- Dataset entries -
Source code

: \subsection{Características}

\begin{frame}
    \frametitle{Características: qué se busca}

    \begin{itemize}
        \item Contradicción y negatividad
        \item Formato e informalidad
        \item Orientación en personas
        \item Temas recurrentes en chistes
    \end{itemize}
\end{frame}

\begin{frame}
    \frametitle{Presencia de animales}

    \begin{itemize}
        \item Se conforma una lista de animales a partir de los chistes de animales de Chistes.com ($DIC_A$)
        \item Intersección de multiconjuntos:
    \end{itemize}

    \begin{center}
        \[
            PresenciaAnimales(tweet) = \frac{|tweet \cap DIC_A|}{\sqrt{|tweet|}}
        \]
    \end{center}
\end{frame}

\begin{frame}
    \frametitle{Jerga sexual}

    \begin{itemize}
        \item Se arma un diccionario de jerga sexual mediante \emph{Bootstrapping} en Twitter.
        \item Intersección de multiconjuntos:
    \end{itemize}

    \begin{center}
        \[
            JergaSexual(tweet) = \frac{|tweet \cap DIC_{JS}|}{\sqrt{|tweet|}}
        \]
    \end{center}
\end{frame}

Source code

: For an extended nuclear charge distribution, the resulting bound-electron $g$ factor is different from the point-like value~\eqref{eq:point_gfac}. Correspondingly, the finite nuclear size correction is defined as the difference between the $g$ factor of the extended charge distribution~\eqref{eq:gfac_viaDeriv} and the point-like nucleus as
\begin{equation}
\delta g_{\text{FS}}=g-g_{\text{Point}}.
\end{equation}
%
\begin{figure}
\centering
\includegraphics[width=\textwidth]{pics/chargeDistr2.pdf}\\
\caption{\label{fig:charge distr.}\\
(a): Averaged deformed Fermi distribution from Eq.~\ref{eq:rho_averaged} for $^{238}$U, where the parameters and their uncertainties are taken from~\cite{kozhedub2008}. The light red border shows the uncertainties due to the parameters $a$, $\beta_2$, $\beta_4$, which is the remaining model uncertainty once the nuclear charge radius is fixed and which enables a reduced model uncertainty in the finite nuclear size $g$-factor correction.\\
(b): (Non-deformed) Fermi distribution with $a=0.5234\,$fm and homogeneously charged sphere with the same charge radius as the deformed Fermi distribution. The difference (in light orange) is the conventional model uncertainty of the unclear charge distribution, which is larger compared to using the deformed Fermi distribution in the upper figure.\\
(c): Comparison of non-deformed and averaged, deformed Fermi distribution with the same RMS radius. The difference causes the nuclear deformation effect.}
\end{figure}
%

- What is needed -
All of the data above must be repeated exactly.

- Answer to this exercise -
Source code

: \subsection{Características}

\begin{frame}
    \frametitle{Características: qué se busca}

    \begin{itemize}
        \item Contradicción y negatividad
        \item Formato e informalidad
        \item Orientación en personas
        \item Temas recurrentes en chistes
    \end{itemize}
\end{frame}

\begin{frame}
    \frametitle{Presencia de animales}

    \begin{itemize}
        \item Se conforma una lista de animales a partir de los chistes de animales de Chistes.com ($DIC_A$)
        \item Intersección de multiconjuntos:
    \end{itemize}

    \begin{center}
        \[
            PresenciaAnimales(tweet) = \frac{|tweet \cap DIC_A|}{\sqrt{|tweet|}}
        \]
    \end{center}
\end{frame}

\begin{frame}
    \frametitle{Jerga sexual}

    \begin{itemize}
        \item Se arma un diccionario de jerga sexual mediante \emph{Bootstrapping} en Twitter.
        \item Intersección de multiconjuntos:
    \end{itemize}

    \begin{center}
        \[
            JergaSexual(tweet) = \frac{|tweet \cap DIC_{JS}|}{\sqrt{|tweet|}}
        \]
    \end{center}
\end{frame}

Source code

: For an extended nuclear charge distribution, the resulting bound-electron $g$ factor is different from the point-like value~\eqref{eq:point_gfac}. Correspondingly, the finite nuclear size correction is defined as the difference between the $g$ factor of the extended charge distribution~\eqref{eq:gfac_viaDeriv} and the point-like nucleus as
\begin{equation}
\delta g_{\text{FS}}=g-g_{\text{Point}}.
\end{equation}
%
\begin{figure}
\centering
\includegraphics[width=\textwidth]{pics/chargeDistr2.pdf}\\
\caption{\label{fig:charge distr.}\\
(a): Averaged deformed Fermi distribution from Eq.~\ref{eq:rho_averaged} for $^{238}$U, where the parameters and their uncertainties are taken from~\cite{kozhedub2008}. The light red border shows the uncertainties due to the parameters $a$, $\beta_2$, $\beta_4$, which is the remaining model uncertainty once the nuclear charge radius is fixed and which enables a reduced model uncertainty in the finite nuclear size $g$-factor correction.\\
(b): (Non-deformed) Fermi distribution with $a=0.5234\,$fm and homogeneously charged sphere with the same charge radius as the deformed Fermi distribution. The difference (in light orange) is the conventional model uncertainty of the unclear charge distribution, which is larger compared to using the deformed Fermi distribution in the upper figure.\\
(c): Comparison of non-deformed and averaged, deformed Fermi distribution with the same RMS radius. The difference causes the nuclear deformation effect.}
\end{figure}
%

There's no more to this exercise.